_DATA FOR PROCESSING:_
*** Block opens ***
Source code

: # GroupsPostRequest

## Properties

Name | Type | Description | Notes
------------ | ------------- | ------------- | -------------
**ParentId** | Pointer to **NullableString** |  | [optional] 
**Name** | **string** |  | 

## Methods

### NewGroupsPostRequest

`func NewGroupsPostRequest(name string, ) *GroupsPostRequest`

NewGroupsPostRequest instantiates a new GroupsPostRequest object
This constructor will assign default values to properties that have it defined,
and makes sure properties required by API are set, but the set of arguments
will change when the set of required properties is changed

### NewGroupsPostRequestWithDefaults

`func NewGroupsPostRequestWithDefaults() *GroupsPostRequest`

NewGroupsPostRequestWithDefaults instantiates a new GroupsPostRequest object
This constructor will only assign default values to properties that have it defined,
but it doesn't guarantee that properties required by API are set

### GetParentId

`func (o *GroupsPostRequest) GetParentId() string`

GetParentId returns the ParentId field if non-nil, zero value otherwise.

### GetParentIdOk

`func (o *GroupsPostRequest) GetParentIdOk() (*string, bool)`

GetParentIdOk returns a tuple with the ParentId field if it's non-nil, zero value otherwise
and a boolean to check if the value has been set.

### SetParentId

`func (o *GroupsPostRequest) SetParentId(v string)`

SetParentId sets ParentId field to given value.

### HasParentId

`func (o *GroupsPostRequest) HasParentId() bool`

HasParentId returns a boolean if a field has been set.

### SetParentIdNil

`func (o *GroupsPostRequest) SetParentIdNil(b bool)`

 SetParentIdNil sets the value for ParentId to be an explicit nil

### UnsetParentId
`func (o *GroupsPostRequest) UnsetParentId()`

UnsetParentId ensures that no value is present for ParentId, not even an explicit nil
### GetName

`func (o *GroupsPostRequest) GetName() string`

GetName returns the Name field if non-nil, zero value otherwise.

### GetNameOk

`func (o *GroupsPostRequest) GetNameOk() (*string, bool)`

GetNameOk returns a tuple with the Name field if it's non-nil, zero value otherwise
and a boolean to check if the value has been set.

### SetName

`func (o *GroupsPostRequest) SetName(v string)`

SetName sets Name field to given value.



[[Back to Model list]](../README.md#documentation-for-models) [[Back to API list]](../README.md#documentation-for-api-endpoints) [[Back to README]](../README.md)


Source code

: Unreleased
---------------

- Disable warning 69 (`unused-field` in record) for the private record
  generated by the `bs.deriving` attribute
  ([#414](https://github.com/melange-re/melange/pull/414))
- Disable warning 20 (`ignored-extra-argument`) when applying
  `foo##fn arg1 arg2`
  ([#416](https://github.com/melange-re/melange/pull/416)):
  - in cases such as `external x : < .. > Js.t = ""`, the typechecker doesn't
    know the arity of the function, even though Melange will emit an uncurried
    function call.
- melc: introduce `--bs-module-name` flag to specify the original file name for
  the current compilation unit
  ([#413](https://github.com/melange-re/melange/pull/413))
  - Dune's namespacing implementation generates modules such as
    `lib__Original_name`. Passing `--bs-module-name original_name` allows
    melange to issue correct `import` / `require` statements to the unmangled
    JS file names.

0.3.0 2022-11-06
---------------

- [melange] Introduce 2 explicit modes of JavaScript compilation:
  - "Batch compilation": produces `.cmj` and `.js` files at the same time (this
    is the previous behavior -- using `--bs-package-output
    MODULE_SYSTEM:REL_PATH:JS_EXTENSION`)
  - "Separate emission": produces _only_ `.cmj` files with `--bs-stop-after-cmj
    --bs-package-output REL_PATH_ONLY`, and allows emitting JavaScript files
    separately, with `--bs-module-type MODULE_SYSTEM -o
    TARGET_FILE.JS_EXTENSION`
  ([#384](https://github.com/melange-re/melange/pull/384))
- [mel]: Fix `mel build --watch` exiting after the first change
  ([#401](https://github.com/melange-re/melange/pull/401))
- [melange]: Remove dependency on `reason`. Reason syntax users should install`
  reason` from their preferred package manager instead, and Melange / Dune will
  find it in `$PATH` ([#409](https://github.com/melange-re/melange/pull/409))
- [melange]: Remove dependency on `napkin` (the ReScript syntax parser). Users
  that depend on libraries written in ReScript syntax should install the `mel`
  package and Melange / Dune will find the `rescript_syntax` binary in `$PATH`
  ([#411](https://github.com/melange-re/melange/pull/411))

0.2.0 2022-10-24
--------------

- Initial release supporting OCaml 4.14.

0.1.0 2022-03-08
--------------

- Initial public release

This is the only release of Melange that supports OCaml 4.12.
*** Block closes ***
_WHAT YOU ARE ASKED TO DO:_
Tell how many lines of the listing include the word "defined"; the number alone is the answer.

_EXPECTED ANSWER:_
2